------ INFORMATION GIVEN ------

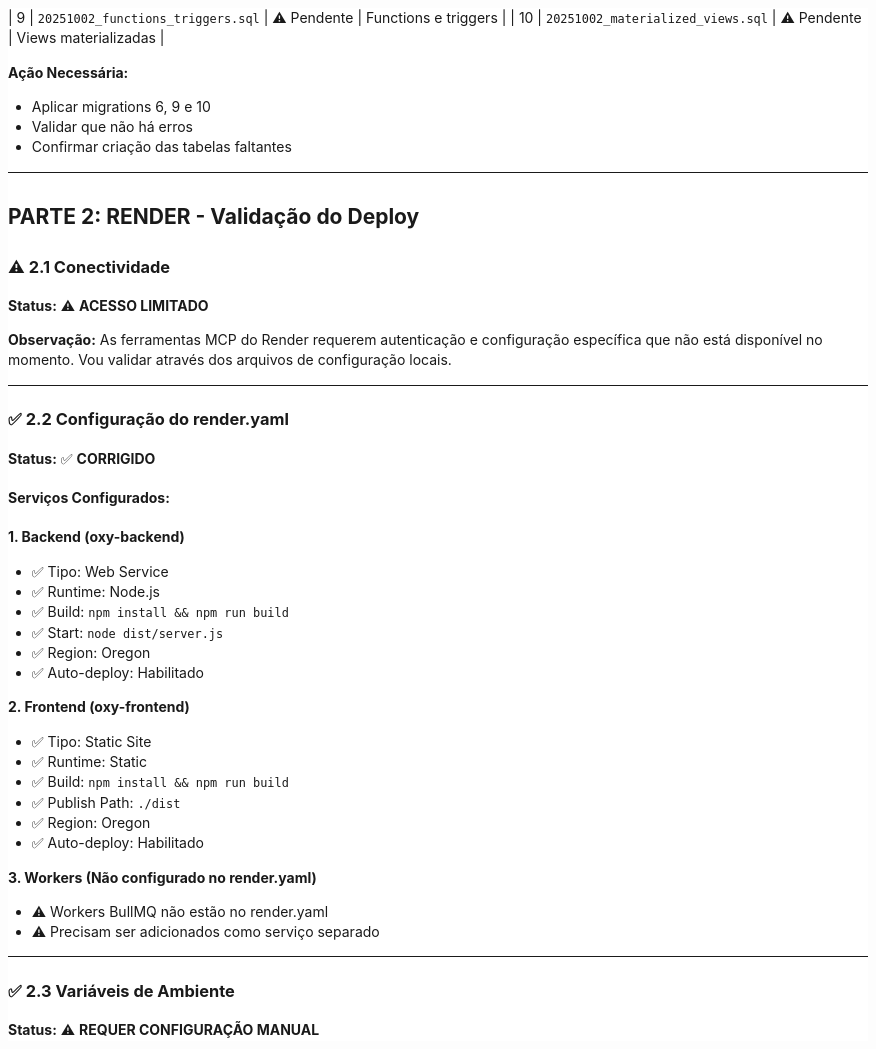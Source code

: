 | 9 | `20251002_functions_triggers.sql` | ⚠️ Pendente | Functions e triggers |
| 10 | `20251002_materialized_views.sql` | ⚠️ Pendente | Views materializadas |

**Ação Necessária:**
- Aplicar migrations 6, 9 e 10
- Validar que não há erros
- Confirmar criação das tabelas faltantes

---

## PARTE 2: RENDER - Validação do Deploy

### ⚠️ 2.1 Conectividade

**Status:** ⚠️ **ACESSO LIMITADO**

**Observação:** As ferramentas MCP do Render requerem autenticação e configuração específica que não está disponível no momento. Vou validar através dos arquivos de configuração locais.

---

### ✅ 2.2 Configuração do render.yaml

**Status:** ✅ **CORRIGIDO**

#### Serviços Configurados:

**1. Backend (oxy-backend)**
- ✅ Tipo: Web Service
- ✅ Runtime: Node.js
- ✅ Build: `npm install && npm run build`
- ✅ Start: `node dist/server.js`
- ✅ Region: Oregon
- ✅ Auto-deploy: Habilitado

**2. Frontend (oxy-frontend)**
- ✅ Tipo: Static Site
- ✅ Runtime: Static
- ✅ Build: `npm install && npm run build`
- ✅ Publish Path: `./dist`
- ✅ Region: Oregon
- ✅ Auto-deploy: Habilitado

**3. Workers (Não configurado no render.yaml)**
- ⚠️ Workers BullMQ não estão no render.yaml
- ⚠️ Precisam ser adicionados como serviço separado

---

### ✅ 2.3 Variáveis de Ambiente

**Status:** ⚠️ **REQUER CONFIGURAÇÃO MANUAL**
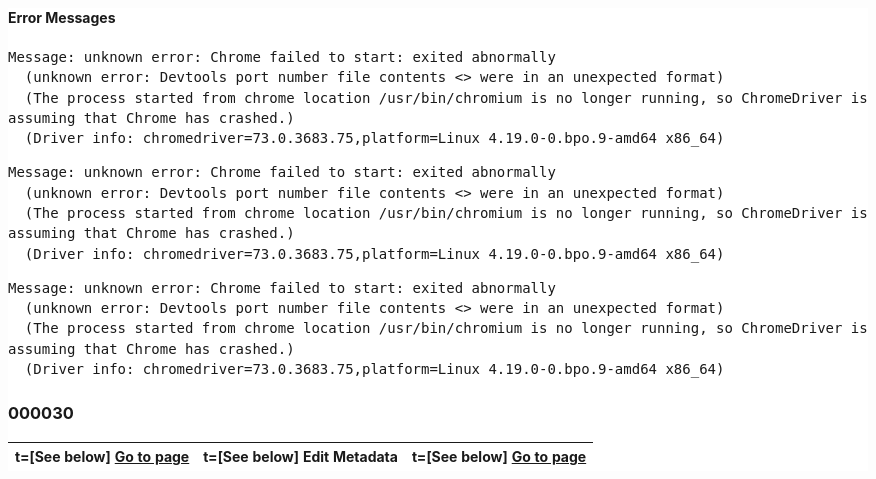 
#### Error Messages
<pre>Message: unknown error: Chrome failed to start: exited abnormally
  (unknown error: Devtools port number file contents &lt;&gt; were in an unexpected format)
  (The process started from chrome location /usr/bin/chromium is no longer running, so ChromeDriver is assuming that Chrome has crashed.)
  (Driver info: chromedriver=73.0.3683.75,platform=Linux 4.19.0-0.bpo.9-amd64 x86_64)</pre>
<pre>Message: unknown error: Chrome failed to start: exited abnormally
  (unknown error: Devtools port number file contents &lt;&gt; were in an unexpected format)
  (The process started from chrome location /usr/bin/chromium is no longer running, so ChromeDriver is assuming that Chrome has crashed.)
  (Driver info: chromedriver=73.0.3683.75,platform=Linux 4.19.0-0.bpo.9-amd64 x86_64)</pre>
<pre>Message: unknown error: Chrome failed to start: exited abnormally
  (unknown error: Devtools port number file contents &lt;&gt; were in an unexpected format)
  (The process started from chrome location /usr/bin/chromium is no longer running, so ChromeDriver is assuming that Chrome has crashed.)
  (Driver info: chromedriver=73.0.3683.75,platform=Linux 4.19.0-0.bpo.9-amd64 x86_64)</pre>
### 000030

| t=[See below] [Go to page](https://gui.dandiarchive.org/#/dandiset/000030) | t=[See below] Edit Metadata | t=[See below] [Go to page](https://gui.dandiarchive.org/#/dandiset/000030/draft/files) |
| --- | --- | --- |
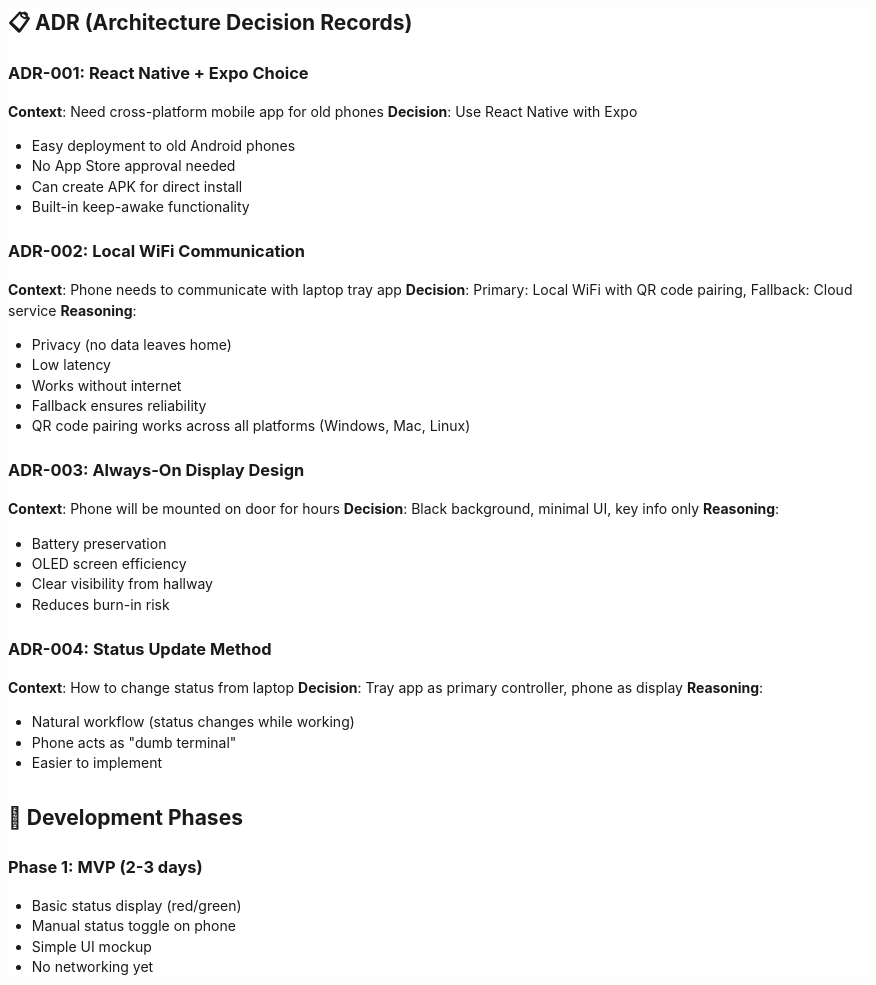 ## 📋 ADR (Architecture Decision Records)

### ADR-001: React Native + Expo Choice

**Context**: Need cross-platform mobile app for old phones
**Decision**: Use React Native with Expo

- Easy deployment to old Android phones
- No App Store approval needed
- Can create APK for direct install
- Built-in keep-awake functionality

### ADR-002: Local WiFi Communication

**Context**: Phone needs to communicate with laptop tray app
**Decision**: Primary: Local WiFi with QR code pairing, Fallback: Cloud service
**Reasoning**:

- Privacy (no data leaves home)
- Low latency
- Works without internet
- Fallback ensures reliability
- QR code pairing works across all platforms (Windows, Mac, Linux)

### ADR-003: Always-On Display Design

**Context**: Phone will be mounted on door for hours
**Decision**: Black background, minimal UI, key info only
**Reasoning**:

- Battery preservation
- OLED screen efficiency
- Clear visibility from hallway
- Reduces burn-in risk

### ADR-004: Status Update Method

**Context**: How to change status from laptop
**Decision**: Tray app as primary controller, phone as display
**Reasoning**:

- Natural workflow (status changes while working)
- Phone acts as "dumb terminal"
- Easier to implement

## 🔧 Development Phases

### Phase 1: MVP (2-3 days)

- Basic status display (red/green)
- Manual status toggle on phone
- Simple UI mockup
- No networking yet
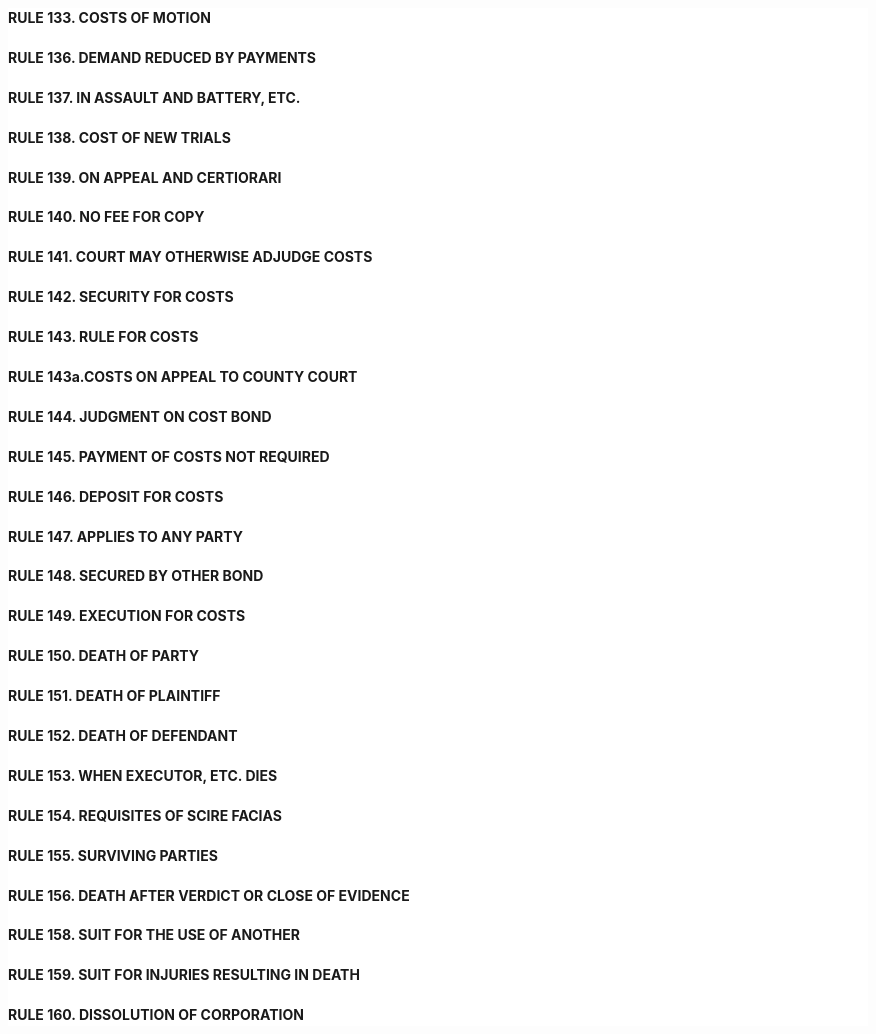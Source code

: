 #### RULE 133. COSTS OF MOTION

#### RULE 136. DEMAND REDUCED BY PAYMENTS

#### RULE 137. IN ASSAULT AND BATTERY, ETC.

#### RULE 138. COST OF NEW TRIALS

#### RULE 139. ON APPEAL AND CERTIORARI

#### RULE 140. NO FEE FOR COPY

#### RULE 141. COURT MAY OTHERWISE ADJUDGE COSTS

#### RULE 142. SECURITY FOR COSTS

#### RULE 143. RULE FOR COSTS

#### RULE 143a.COSTS ON APPEAL TO COUNTY COURT

#### RULE 144. JUDGMENT ON COST BOND

#### RULE 145. PAYMENT OF COSTS NOT REQUIRED

#### RULE 146. DEPOSIT FOR COSTS

#### RULE 147. APPLIES TO ANY PARTY

#### RULE 148. SECURED BY OTHER BOND

#### RULE 149. EXECUTION FOR COSTS

#### RULE 150. DEATH OF PARTY

#### RULE 151. DEATH OF PLAINTIFF

#### RULE 152. DEATH OF DEFENDANT

#### RULE 153. WHEN EXECUTOR, ETC. DIES

#### RULE 154. REQUISITES OF SCIRE FACIAS

#### RULE 155. SURVIVING PARTIES

#### RULE 156. DEATH AFTER VERDICT OR CLOSE OF EVIDENCE

#### RULE 158. SUIT FOR THE USE OF ANOTHER

#### RULE 159. SUIT FOR INJURIES RESULTING IN DEATH

#### RULE 160. DISSOLUTION OF CORPORATION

------

### ACTION ITEM
Check every line of the data and give the number of them that hold the string "Workers", with no other words.

### YOUR RESPONSE
2